* What is required:
Among the entries below, count the lines with "instead" in them and state the total without comment.

+++ Records for processing

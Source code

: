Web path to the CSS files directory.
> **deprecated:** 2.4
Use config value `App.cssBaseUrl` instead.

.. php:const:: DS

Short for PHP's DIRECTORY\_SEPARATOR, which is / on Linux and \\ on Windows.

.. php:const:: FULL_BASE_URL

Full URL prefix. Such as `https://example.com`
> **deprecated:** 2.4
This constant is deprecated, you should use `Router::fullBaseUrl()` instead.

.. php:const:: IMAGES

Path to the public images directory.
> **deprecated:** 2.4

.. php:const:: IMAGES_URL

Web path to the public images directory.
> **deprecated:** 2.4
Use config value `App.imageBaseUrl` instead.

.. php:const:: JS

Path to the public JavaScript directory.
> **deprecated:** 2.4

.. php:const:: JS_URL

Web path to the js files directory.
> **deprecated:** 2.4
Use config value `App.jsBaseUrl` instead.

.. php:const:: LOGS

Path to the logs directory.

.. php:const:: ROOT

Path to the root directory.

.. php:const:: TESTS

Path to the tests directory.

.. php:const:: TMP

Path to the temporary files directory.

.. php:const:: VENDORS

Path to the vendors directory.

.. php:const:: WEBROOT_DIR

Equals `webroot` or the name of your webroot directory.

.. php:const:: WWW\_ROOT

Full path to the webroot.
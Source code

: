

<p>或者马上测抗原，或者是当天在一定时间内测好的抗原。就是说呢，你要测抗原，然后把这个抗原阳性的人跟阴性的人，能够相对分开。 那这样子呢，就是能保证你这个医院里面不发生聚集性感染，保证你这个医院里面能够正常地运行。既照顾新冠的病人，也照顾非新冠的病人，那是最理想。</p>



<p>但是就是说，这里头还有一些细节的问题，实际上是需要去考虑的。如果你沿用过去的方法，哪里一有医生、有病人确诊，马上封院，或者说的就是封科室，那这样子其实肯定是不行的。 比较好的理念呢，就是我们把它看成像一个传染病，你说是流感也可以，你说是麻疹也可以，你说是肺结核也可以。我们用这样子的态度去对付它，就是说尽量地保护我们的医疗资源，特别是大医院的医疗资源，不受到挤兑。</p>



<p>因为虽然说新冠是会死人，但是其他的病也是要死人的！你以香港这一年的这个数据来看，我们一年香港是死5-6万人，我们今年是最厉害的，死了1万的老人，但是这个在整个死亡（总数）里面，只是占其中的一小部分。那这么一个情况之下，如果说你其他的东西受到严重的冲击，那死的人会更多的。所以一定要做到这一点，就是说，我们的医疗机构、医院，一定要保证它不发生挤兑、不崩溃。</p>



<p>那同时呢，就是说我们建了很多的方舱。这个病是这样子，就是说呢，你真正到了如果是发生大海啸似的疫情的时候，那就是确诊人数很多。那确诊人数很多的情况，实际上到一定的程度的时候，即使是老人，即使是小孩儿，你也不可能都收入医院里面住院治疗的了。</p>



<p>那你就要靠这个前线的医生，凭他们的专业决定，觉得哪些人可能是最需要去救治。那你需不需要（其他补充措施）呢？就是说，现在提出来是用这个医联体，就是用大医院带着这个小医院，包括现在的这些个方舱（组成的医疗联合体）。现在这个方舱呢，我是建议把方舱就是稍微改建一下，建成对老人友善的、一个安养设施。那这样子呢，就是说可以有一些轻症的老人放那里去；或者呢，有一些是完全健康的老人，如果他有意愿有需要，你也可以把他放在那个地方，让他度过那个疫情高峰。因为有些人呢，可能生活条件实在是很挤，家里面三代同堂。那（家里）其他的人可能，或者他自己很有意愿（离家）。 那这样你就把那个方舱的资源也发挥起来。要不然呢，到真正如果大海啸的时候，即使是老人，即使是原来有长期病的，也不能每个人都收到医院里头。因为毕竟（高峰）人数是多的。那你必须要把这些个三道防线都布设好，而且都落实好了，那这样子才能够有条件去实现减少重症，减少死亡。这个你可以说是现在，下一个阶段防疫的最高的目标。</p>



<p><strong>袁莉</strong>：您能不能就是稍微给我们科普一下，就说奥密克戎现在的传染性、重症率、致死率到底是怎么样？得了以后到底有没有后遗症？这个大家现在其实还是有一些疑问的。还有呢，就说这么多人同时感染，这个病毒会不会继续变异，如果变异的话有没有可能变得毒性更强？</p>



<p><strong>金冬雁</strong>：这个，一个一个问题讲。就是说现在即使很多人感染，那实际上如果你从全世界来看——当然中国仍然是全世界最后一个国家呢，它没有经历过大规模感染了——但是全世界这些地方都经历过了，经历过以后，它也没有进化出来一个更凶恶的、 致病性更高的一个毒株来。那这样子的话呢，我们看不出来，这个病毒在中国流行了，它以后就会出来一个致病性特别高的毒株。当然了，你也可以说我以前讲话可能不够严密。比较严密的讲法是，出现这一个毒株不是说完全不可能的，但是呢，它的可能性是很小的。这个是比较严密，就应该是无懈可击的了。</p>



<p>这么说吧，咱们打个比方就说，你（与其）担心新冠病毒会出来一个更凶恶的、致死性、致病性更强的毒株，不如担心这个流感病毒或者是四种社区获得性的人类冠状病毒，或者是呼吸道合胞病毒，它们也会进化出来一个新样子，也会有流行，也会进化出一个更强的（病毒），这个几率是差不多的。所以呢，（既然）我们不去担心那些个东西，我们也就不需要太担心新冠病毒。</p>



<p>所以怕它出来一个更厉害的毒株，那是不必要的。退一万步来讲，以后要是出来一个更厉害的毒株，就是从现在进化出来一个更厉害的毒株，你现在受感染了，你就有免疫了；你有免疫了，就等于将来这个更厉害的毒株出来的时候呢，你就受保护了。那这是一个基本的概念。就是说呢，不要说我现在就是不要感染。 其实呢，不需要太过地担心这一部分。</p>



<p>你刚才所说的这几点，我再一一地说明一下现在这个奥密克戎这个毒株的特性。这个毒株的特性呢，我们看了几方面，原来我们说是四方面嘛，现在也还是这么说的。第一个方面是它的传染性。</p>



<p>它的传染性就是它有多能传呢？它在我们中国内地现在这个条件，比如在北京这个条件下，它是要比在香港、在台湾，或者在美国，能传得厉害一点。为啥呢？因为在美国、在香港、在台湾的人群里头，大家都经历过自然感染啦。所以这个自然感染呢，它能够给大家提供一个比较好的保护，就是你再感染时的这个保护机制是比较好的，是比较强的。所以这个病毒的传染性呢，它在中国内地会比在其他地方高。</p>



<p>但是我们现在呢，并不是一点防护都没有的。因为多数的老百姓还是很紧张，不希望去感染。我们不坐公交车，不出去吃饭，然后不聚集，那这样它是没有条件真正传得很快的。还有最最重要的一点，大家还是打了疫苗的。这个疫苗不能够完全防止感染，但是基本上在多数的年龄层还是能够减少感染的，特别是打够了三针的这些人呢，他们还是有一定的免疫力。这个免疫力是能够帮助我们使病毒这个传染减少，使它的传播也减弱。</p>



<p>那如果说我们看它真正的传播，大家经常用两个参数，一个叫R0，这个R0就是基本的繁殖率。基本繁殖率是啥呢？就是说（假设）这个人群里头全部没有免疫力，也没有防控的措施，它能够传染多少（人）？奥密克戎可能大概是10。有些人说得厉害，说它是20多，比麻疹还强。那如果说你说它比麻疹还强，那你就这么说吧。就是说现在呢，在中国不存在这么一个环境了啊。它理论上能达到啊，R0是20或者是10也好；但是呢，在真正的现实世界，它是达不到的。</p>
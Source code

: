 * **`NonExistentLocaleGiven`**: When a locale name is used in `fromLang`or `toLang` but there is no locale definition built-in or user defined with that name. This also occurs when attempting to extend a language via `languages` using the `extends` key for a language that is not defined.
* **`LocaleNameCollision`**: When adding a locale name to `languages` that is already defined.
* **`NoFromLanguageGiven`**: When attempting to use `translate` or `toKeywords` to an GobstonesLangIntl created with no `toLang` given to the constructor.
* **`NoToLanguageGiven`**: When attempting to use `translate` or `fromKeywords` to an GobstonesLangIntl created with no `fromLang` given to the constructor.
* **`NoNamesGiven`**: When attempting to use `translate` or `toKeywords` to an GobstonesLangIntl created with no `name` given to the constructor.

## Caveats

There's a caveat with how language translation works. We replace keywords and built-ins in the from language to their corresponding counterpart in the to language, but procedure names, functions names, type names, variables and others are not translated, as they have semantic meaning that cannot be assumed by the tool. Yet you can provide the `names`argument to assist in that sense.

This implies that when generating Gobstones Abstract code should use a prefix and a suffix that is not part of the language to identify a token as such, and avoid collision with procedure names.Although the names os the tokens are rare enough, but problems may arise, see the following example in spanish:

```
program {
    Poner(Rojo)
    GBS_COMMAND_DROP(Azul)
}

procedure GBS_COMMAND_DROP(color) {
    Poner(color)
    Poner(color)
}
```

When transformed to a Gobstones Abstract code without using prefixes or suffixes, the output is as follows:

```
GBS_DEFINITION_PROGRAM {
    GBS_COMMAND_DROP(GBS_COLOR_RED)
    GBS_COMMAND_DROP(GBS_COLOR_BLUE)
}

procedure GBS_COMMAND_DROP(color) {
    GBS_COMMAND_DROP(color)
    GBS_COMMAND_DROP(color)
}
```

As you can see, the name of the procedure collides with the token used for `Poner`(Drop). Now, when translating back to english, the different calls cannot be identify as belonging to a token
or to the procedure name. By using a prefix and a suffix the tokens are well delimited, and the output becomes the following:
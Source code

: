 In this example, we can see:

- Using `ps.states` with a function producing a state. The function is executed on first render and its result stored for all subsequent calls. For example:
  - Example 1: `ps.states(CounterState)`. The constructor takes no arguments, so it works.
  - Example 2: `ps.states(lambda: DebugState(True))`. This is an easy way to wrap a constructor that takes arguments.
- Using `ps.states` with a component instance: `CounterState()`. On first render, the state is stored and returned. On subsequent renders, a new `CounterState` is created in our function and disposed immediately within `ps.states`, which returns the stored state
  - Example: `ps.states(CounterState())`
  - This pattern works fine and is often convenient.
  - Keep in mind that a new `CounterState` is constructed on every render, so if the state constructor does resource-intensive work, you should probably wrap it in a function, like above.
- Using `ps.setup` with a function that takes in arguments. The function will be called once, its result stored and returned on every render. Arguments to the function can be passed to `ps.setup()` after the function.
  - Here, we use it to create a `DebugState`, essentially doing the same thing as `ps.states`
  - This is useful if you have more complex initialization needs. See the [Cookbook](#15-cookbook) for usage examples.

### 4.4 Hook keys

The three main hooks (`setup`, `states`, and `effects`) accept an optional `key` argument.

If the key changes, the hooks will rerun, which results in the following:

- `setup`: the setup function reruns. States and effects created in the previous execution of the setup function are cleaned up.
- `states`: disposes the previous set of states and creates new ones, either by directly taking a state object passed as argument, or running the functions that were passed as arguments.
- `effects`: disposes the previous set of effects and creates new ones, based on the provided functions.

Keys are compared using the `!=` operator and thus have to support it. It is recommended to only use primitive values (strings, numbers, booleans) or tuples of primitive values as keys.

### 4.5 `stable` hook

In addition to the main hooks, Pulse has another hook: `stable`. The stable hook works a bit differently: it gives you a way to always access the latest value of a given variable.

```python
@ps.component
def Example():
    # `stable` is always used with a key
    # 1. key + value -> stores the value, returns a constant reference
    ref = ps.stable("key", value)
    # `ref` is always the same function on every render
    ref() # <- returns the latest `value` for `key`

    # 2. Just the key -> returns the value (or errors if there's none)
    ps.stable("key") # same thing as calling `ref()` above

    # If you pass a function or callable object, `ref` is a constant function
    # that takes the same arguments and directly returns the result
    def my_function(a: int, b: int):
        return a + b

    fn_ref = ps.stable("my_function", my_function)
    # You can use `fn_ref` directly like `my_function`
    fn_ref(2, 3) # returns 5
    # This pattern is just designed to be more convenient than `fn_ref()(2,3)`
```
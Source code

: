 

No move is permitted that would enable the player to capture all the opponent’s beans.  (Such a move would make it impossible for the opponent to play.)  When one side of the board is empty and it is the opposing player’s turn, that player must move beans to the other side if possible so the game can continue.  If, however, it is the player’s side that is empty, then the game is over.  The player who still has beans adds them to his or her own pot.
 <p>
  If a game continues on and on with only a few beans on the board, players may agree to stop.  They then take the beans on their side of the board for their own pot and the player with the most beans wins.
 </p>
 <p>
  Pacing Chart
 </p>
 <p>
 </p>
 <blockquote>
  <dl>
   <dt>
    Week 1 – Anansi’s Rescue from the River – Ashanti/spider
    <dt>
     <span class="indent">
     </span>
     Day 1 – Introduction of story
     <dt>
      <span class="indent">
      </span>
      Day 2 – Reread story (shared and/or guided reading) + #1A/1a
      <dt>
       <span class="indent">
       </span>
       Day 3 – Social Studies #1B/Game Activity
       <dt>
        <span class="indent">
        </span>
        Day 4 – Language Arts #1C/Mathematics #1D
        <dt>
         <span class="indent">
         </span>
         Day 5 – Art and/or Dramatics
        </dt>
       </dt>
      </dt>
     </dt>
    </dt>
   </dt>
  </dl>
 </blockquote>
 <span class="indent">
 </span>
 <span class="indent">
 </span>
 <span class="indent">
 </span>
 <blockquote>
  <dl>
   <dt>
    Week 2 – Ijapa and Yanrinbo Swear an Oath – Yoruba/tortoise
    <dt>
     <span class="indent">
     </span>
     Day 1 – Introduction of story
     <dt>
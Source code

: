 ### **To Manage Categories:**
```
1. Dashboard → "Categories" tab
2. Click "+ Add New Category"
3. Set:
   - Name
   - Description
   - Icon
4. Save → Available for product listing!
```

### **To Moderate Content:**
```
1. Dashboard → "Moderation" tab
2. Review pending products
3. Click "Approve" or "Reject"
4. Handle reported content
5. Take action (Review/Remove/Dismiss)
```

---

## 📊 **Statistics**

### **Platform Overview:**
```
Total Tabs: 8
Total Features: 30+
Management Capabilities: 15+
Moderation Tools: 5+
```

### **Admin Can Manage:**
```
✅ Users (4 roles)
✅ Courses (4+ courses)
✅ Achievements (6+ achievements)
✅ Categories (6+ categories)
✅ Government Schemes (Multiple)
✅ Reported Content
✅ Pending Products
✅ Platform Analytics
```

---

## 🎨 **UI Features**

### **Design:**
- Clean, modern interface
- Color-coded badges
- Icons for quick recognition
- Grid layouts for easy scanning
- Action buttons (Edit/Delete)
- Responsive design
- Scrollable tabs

++++++

* The answer:
4